Hope for the best... We have similar Points though.


----------



## Aicha1988 (Jul 10, 2016)

himsrj said:


> No preinvites yet from Vic.


Yes I wonder when will they start giving it


----------



## andreyx108b (Mar 15, 2015)

Aicha1988 said:


> Hi all,
> 
> I have been searching for people who got Pre-invite or State Sponsorship from Victoria Effected from 1st July 2018. But couldn't find any. Please post your timeline below with details so it can help others too.
> 
> ...


I've not seen invites recently, but that's usual story for new FY start.


----------



## Aicha1988 (Jul 10, 2016)

andreyx108b said:


> I've not seen invites recently, but that's usual story for new FY start.

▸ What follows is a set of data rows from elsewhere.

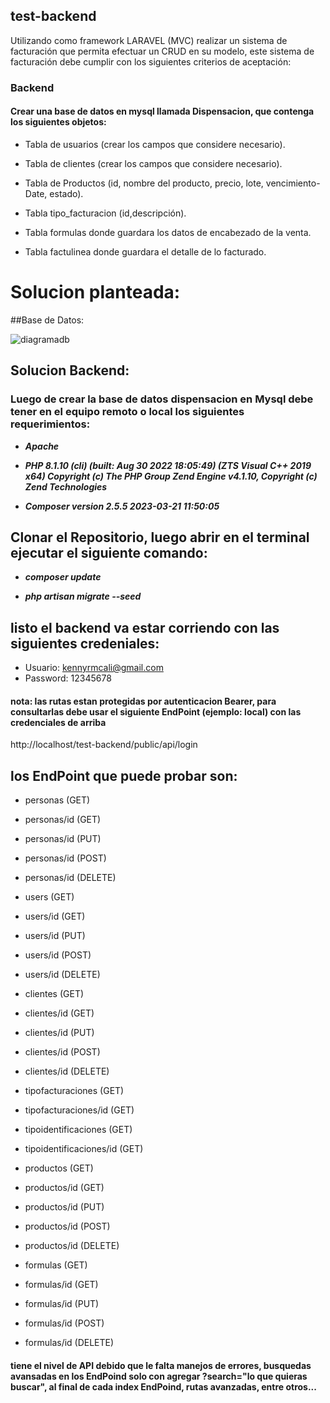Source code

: ## test-backend
 
Utilizando como framework LARAVEL (MVC) realizar un sistema de facturación que permita
efectuar un CRUD en su modelo, este sistema de facturación debe cumplir con los siguientes
criterios de aceptación:

 ### Backend
 
#### Crear una base de datos en mysql llamada Dispensacion, que contenga los siguientes objetos:

* Tabla de usuarios (crear los campos que considere necesario). 

* Tabla de clientes (crear los campos que considere necesario).

* Tabla de Productos (id, nombre del producto, precio, lote, vencimiento-Date, estado).
* Tabla tipo_facturacion (id,descripción).

* Tabla formulas donde guardara los datos de encabezado de la venta.

* Tabla factulinea donde guardara el detalle de lo facturado.

# Solucion planteada: 

##Base de Datos:

![diagramadb](https://github.com/skenrobert/test-backend/assets/21204983/45fdbe87-4aaf-42e7-95ff-1cf7a69fdc78)


## Solucion Backend:

### Luego de crear la base de datos dispensacion en Mysql debe tener en el equipo remoto o local los siguientes requerimientos:

* ***Apache***

* ***PHP 8.1.10 (cli) (built: Aug 30 2022 18:05:49) (ZTS Visual C++ 2019 x64)
    Copyright (c) The PHP Group
    Zend Engine v4.1.10, Copyright (c) Zend Technologies***

* ***Composer version 2.5.5 2023-03-21 11:50:05***

## Clonar el Repositorio, luego abrir en el terminal ejecutar el siguiente comando:

* ***composer update***

* ***php artisan migrate --seed***

## listo el backend va estar corriendo con las siguientes credeniales:

* Usuario: kennyrmcali@gmail.com
* Password: 12345678

#### nota: las rutas estan protegidas por autenticacion Bearer, para consultarlas debe usar el siguiente EndPoint (ejemplo: local) con las credenciales de arriba

http://localhost/test-backend/public/api/login

## los EndPoint que puede probar son:

* personas (GET)
* personas/id (GET)
* personas/id (PUT)
* personas/id (POST)
* personas/id (DELETE)

* users (GET)
* users/id (GET)
* users/id (PUT)
* users/id (POST)
* users/id (DELETE)

* clientes (GET)
* clientes/id (GET)
* clientes/id (PUT)
* clientes/id (POST)
* clientes/id (DELETE)

* tipofacturaciones (GET)
* tipofacturaciones/id (GET)

* tipoidentificaciones (GET)
* tipoidentificaciones/id (GET)

* productos (GET)
* productos/id (GET)
* productos/id (PUT)
* productos/id (POST)
* productos/id (DELETE)

* formulas (GET)
* formulas/id (GET)
* formulas/id (PUT)
* formulas/id (POST)
* formulas/id (DELETE)

#### tiene el nivel de API debido que le falta manejos de errores, busquedas avansadas en los EndPoind solo con agregar ?search="lo que quieras buscar", al final de cada index EndPoind, rutas avanzadas, entre otros...
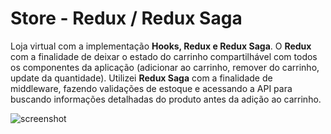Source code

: # Store - Redux / Redux Saga
Loja virtual com a implementação <strong>Hooks, Redux e Redux Saga</strong>. O <strong>Redux</strong> com a finalidade de deixar o estado do carrinho compartilhável com todos os componentes da aplicação (adicionar ao carrinho, remover do carrinho, update da quantidade). Utilizei <strong>Redux Saga</strong> com a finalidade de middleware, fazendo validações de estoque e acessando a API para buscando informações detalhadas do produto antes da adição ao carrinho.

![screenshot](https://user-images.githubusercontent.com/42494117/82837939-ffb17f80-9ea0-11ea-8f39-3126b99fd71d.png)
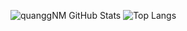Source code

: ![quanggNM GitHub Stats](https://github-readme-stats.vercel.app/api?username=quangnmwork&show_icons=true&theme=dracula&line_height=40)
![Top Langs](https://github-readme-stats.vercel.app/api/top-langs/?username=quangnmwork&theme=dracula&hide=html,less)
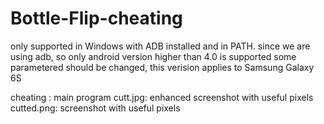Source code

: # Bottle-Flip-cheating
only supported in Windows with ADB installed and in PATH.
since we are using adb, so only android version higher than 4.0 is supported
some parametered should be changed, this verision applies to Samsung Galaxy 6S

cheating : main program
cutt.jpg: enhanced screenshot with useful pixels
cutted.png: screenshot with useful pixels
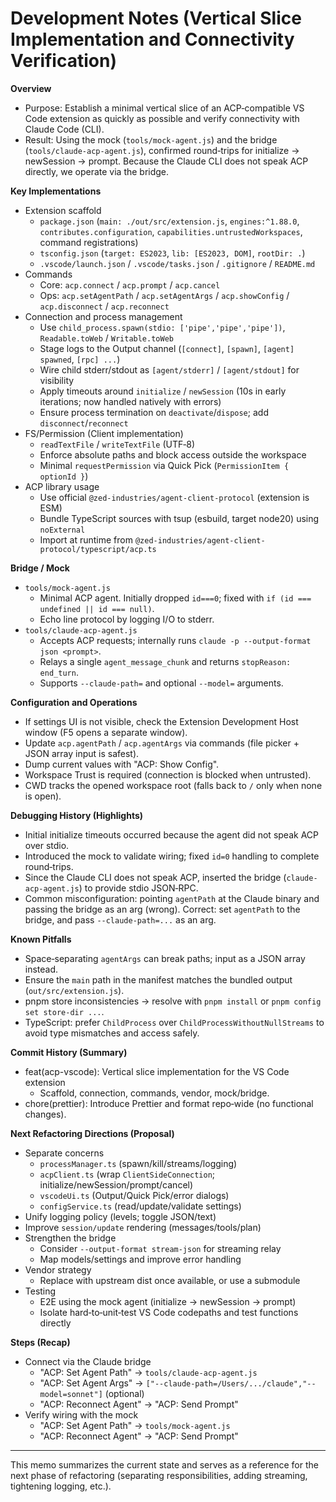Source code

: # Development Notes (Vertical Slice Implementation and Connectivity Verification)

**Overview**
- Purpose: Establish a minimal vertical slice of an ACP‑compatible VS Code extension as quickly as possible and verify connectivity with Claude Code (CLI).
- Result: Using the mock (`tools/mock-agent.js`) and the bridge (`tools/claude-acp-agent.js`), confirmed round‑trips for initialize → newSession → prompt. Because the Claude CLI does not speak ACP directly, we operate via the bridge.

**Key Implementations**
- Extension scaffold
  - `package.json` (`main: ./out/src/extension.js`, `engines:^1.88.0`, `contributes.configuration`, `capabilities.untrustedWorkspaces`, command registrations)
  - `tsconfig.json` (`target: ES2023`, `lib: [ES2023, DOM]`, `rootDir: .`)
  - `.vscode/launch.json` / `.vscode/tasks.json` / `.gitignore` / `README.md`
- Commands
  - Core: `acp.connect` / `acp.prompt` / `acp.cancel`
  - Ops: `acp.setAgentPath` / `acp.setAgentArgs` / `acp.showConfig` / `acp.disconnect` / `acp.reconnect`
- Connection and process management
  - Use `child_process.spawn(stdio: ['pipe','pipe','pipe'])`, `Readable.toWeb` / `Writable.toWeb`
  - Stage logs to the Output channel (`[connect]`, `[spawn]`, `[agent] spawned`, `[rpc] ...`)
  - Wire child stderr/stdout as `[agent/stderr]` / `[agent/stdout]` for visibility
  - Apply timeouts around `initialize` / `newSession` (10s in early iterations; now handled natively with errors)
  - Ensure process termination on `deactivate`/`dispose`; add `disconnect`/`reconnect`
- FS/Permission (Client implementation)
  - `readTextFile` / `writeTextFile` (UTF‑8)
  - Enforce absolute paths and block access outside the workspace
  - Minimal `requestPermission` via Quick Pick (`PermissionItem { optionId }`)
- ACP library usage
  - Use official `@zed-industries/agent-client-protocol` (extension is ESM)
  - Bundle TypeScript sources with tsup (esbuild, target node20) using `noExternal`
  - Import at runtime from `@zed-industries/agent-client-protocol/typescript/acp.ts`

**Bridge / Mock**
- `tools/mock-agent.js`
  - Minimal ACP agent. Initially dropped `id===0`; fixed with `if (id === undefined || id === null)`.
  - Echo line protocol by logging I/O to stderr.
- `tools/claude-acp-agent.js`
  - Accepts ACP requests; internally runs `claude -p --output-format json <prompt>`.
  - Relays a single `agent_message_chunk` and returns `stopReason: end_turn`.
  - Supports `--claude-path=` and optional `--model=` arguments.

**Configuration and Operations**
- If settings UI is not visible, check the Extension Development Host window (F5 opens a separate window).
- Update `acp.agentPath` / `acp.agentArgs` via commands (file picker + JSON array input is safest).
- Dump current values with "ACP: Show Config".
- Workspace Trust is required (connection is blocked when untrusted).
- CWD tracks the opened workspace root (falls back to `/` only when none is open).

**Debugging History (Highlights)**
- Initial initialize timeouts occurred because the agent did not speak ACP over stdio.
- Introduced the mock to validate wiring; fixed `id=0` handling to complete round‑trips.
- Since the Claude CLI does not speak ACP, inserted the bridge (`claude-acp-agent.js`) to provide stdio JSON‑RPC.
- Common misconfiguration: pointing `agentPath` at the Claude binary and passing the bridge as an arg (wrong). Correct: set `agentPath` to the bridge, and pass `--claude-path=...` as an arg.

**Known Pitfalls**
- Space‑separating `agentArgs` can break paths; input as a JSON array instead.
- Ensure the `main` path in the manifest matches the bundled output (`out/src/extension.js`).
- pnpm store inconsistencies → resolve with `pnpm install` or `pnpm config set store-dir ...`.
- TypeScript: prefer `ChildProcess` over `ChildProcessWithoutNullStreams` to avoid type mismatches and access safely.

**Commit History (Summary)**
- feat(acp-vscode): Vertical slice implementation for the VS Code extension
  - Scaffold, connection, commands, vendor, mock/bridge.
- chore(prettier): Introduce Prettier and format repo‑wide (no functional changes).

**Next Refactoring Directions (Proposal)**
- Separate concerns
  - `processManager.ts` (spawn/kill/streams/logging)
  - `acpClient.ts` (wrap `ClientSideConnection`; initialize/newSession/prompt/cancel)
  - `vscodeUi.ts` (Output/Quick Pick/error dialogs)
  - `configService.ts` (read/update/validate settings)
- Unify logging policy (levels; toggle JSON/text)
- Improve `session/update` rendering (messages/tools/plan)
- Strengthen the bridge
  - Consider `--output-format stream-json` for streaming relay
  - Map models/settings and improve error handling
- Vendor strategy
  - Replace with upstream dist once available, or use a submodule
- Testing
  - E2E using the mock agent (initialize → newSession → prompt)
  - Isolate hard‑to‑unit‑test VS Code codepaths and test functions directly

**Steps (Recap)**
- Connect via the Claude bridge
  - "ACP: Set Agent Path" → `tools/claude-acp-agent.js`
  - "ACP: Set Agent Args" → `["--claude-path=/Users/.../claude","--model=sonnet"]` (optional)
  - "ACP: Reconnect Agent" → "ACP: Send Prompt"
- Verify wiring with the mock
  - "ACP: Set Agent Path" → `tools/mock-agent.js`
  - "ACP: Reconnect Agent" → "ACP: Send Prompt"

---
This memo summarizes the current state and serves as a reference for the next phase of refactoring (separating responsibilities, adding streaming, tightening logging, etc.).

Ohh I dont know the trend. Any idea when they usually start giving it ?


----------



## Aicha1988 (Jul 10, 2016)

Update from VIC till yet anyone ??? Start of September and can't see a single Pre-Invite for SC-190


----------



## manu14143 (Apr 7, 2018)

Aicha1988 said:


> Update from VIC till yet anyone ??? Start of September and can't see a single Pre-Invite for SC-190


I have applied for 190 EOI on the 11th of Aug 2018. I have 75 points w/o SS. Couldn't find anyone who received an invite since July.


----------



## manu14143 (Apr 7, 2018)

Aicha1988 said:


> Hi all,
> 
> I have been searching for people who got Pre-invite or State Sponsorship from Victoria Effected from 1st July 2018. But couldn't find any. Please post your timeline below with details so it can help others too.
> 
> ...


Hi,

Did you receive the ITA?

Any update? 


Sent from my SM-G955F using Tapatalk


----------



## manu14143 (Apr 7, 2018)

manu14143 said:


> Hi,
> 
> Did you receive the ITA?
> 
> ...


I have received my pre-invite today from VIC.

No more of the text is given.